> WHAT YOU SHOULD DO:
For this exercise, please find the lines in the entries that include the word "includegraphics" and copy them.

[Recorded data]
___
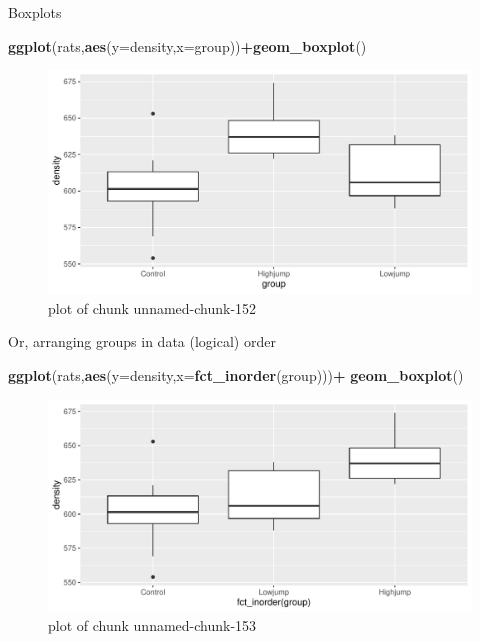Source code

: \documentclass[ignorenonframetext,]{beamer}
\newenvironment{Shaded}{\begin{snugshade}}{\end{snugshade}}
\newcommand{\DataTypeTok}[1]{\textcolor[rgb]{0.13,0.29,0.53}{#1}}
\newcommand{\KeywordTok}[1]{\textcolor[rgb]{0.13,0.29,0.53}{\textbf{#1}}}
\newcommand{\NormalTok}[1]{#1}
\newcommand{\OperatorTok}[1]{\textcolor[rgb]{0.81,0.36,0.00}{\textbf{#1}}}
\begin{document}
\begin{frame}[fragile]{Boxplots}
\protect\hypertarget{boxplots-1}{}

\begin{Shaded}
\begin{Highlighting}[]
\KeywordTok{ggplot}\NormalTok{(rats,}\KeywordTok{aes}\NormalTok{(}\DataTypeTok{y=}\NormalTok{density,}\DataTypeTok{x=}\NormalTok{group))}\OperatorTok{+}\KeywordTok{geom_boxplot}\NormalTok{()}
\end{Highlighting}
\end{Shaded}

\begin{figure}
\centering
\includegraphics{figure/unnamed-chunk-152-1.pdf}
\caption{plot of chunk unnamed-chunk-152}
\end{figure}

\end{frame}

\begin{frame}[fragile]{Or, arranging groups in data (logical) order}
\protect\hypertarget{or-arranging-groups-in-data-logical-order}{}

\begin{Shaded}
\begin{Highlighting}[]
\KeywordTok{ggplot}\NormalTok{(rats,}\KeywordTok{aes}\NormalTok{(}\DataTypeTok{y=}\NormalTok{density,}\DataTypeTok{x=}\KeywordTok{fct_inorder}\NormalTok{(group)))}\OperatorTok{+}
\KeywordTok{geom_boxplot}\NormalTok{()}
\end{Highlighting}
\end{Shaded}

\begin{figure}
\centering
\includegraphics{figure/unnamed-chunk-153-1.pdf}
\caption{plot of chunk unnamed-chunk-153}
\end{figure}

\end{frame}
\end{document}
___
> RESULT OF THE TASK:
\includegraphics{figure/unnamed-chunk-152-1.pdf}
\includegraphics{figure/unnamed-chunk-153-1.pdf}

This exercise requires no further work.